On 19 December 2020 at 2:11 pm local time the volcanic island of Whakaari/White Island, located in New Zealand’s Bay of Plenty, erupted. The eruption was classified as a phreatic eruption, an eruption of steam, water, ash, rock, and volcano bombs. Such eruptions can also produce deadly gasses which, if in sufficient amounts, can result in asphyxiation. 47 people were on the island at the time as part of tour groups visiting that day. 21 would die and two bodies initially found were likely swept into the sea by rains.
The island itself is remarkable. What you see is the top of a stratovolcano as nearly the entire volcano is underwater. As one of New Zealand’s most active volcanoes, it offers the opportunity to see its crater up close. Over the years it has had frequent eruptions sending ash and gas plumes high into the sky. Lava bombs from eruptions tossed into the bay can be seen glowing red at night. The island itself is uninhabited (there were some sulfur operations in the distant past but those are long since abandoned). The other item of note is that the island is one of the main breeding colonies for Australasian gannets.
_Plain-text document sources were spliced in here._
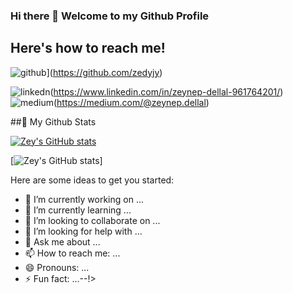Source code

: ### Hi there 👋 Welcome to my Github Profile

## Here's how to reach me!

![github](https://img.shields.io/badge/GitHub-000000?style=for-the-badge&logo=GitHub&logoColor=white)](https://github.com/zedyjy)

![linkedn](https://img.shields.io/badge/LinkedIn-0077B5?style=for-the-badge&logo=linkedin&logoColor=white)(https://www.linkedin.com/in/zeynep-dellal-961764201/)
![medium](https://img.shields.io/badge/Medium-12100E?style=for-the-badge&logo=medium&logoColor=white)(https://medium.com/@zeynep.dellal)

##🌱 My Github Stats

[![Zey's GitHub stats](https://github-readme-stats.vercel.app/api?username=zedyjy)](https://github.com/zedyjy/github-readme-stats)

[![Zey's GitHub stats](https://github-readme-stats.vercel.app/api/top-langs/?username=zedyjy)]


Here are some ideas to get you started:

- 🔭 I’m currently working on ...
- 🌱 I’m currently learning ...
- 👯 I’m looking to collaborate on ...
- 🤔 I’m looking for help with ...
- 💬 Ask me about ...
- 📫 How to reach me: ...
- 😄 Pronouns: ...
- ⚡ Fun fact: ...--!>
Geonet had raised the alert for the volcano to Level 2 meaning that an eruption was possible. White Island Tours informed of this on its website and at the embarkation point. Royal Caribbean Ovation of the Seas also had a tour to the island that day. However it appears they did not notify those who signed up for the tour of this warning. Legal action by families of those who died as part of the Royal Caribbean tour in the eruption is underway.
Currently there are no tours to the island and even aerial tours are restricted at this time. The island is still classified as being in Level 2 according the latest bulletin on Geonet.
Results from the most recent gas flight on Wednesday 27 May indicate an increased gas flux since the previous flight on 20 May. While previous observations indicated a trend back to levels that are typical for this volcano, the recent increase in SO2 and CO2 gas flux, one of our main indicators of volcanic unrest, could be attributed to a new batch of the magma beneath the volcano at shallow depth.
Such eruptions are unpredictable according to most experts. There is no hard and fast way to say they will erupt. It is like pressure cooker that once it reaches that critical point bursts quickly and without warning. It happens with such speed that if you are too close to it, you probably will have little chance to react. On a small volcanic island like this one, vents are common.
The actions of White Island Tour boats and the helicopter pilots were remarkable. After the eruption subsided, White Island sent in its inflatables to get people off the nearby jetty. Helicopters arrived on the island to pick up survivors and carry them back as well. Their actions saved lives and will be long remembered by the survivors.
On 24 August 79 AD, one of the most destructive volcanic eruptions occurred in ancient history. Located in the Campania region in the Bay of Naples, the ancient city of Pompeii and those who lived around it never saw Mount Vesuvius as a threat. Their knowledge of volcanoes was limited and it had not erupted dangerously in recent memory so its dangerous past was unknown to them. As one expert put it, this volcano is a low frequency high impact one.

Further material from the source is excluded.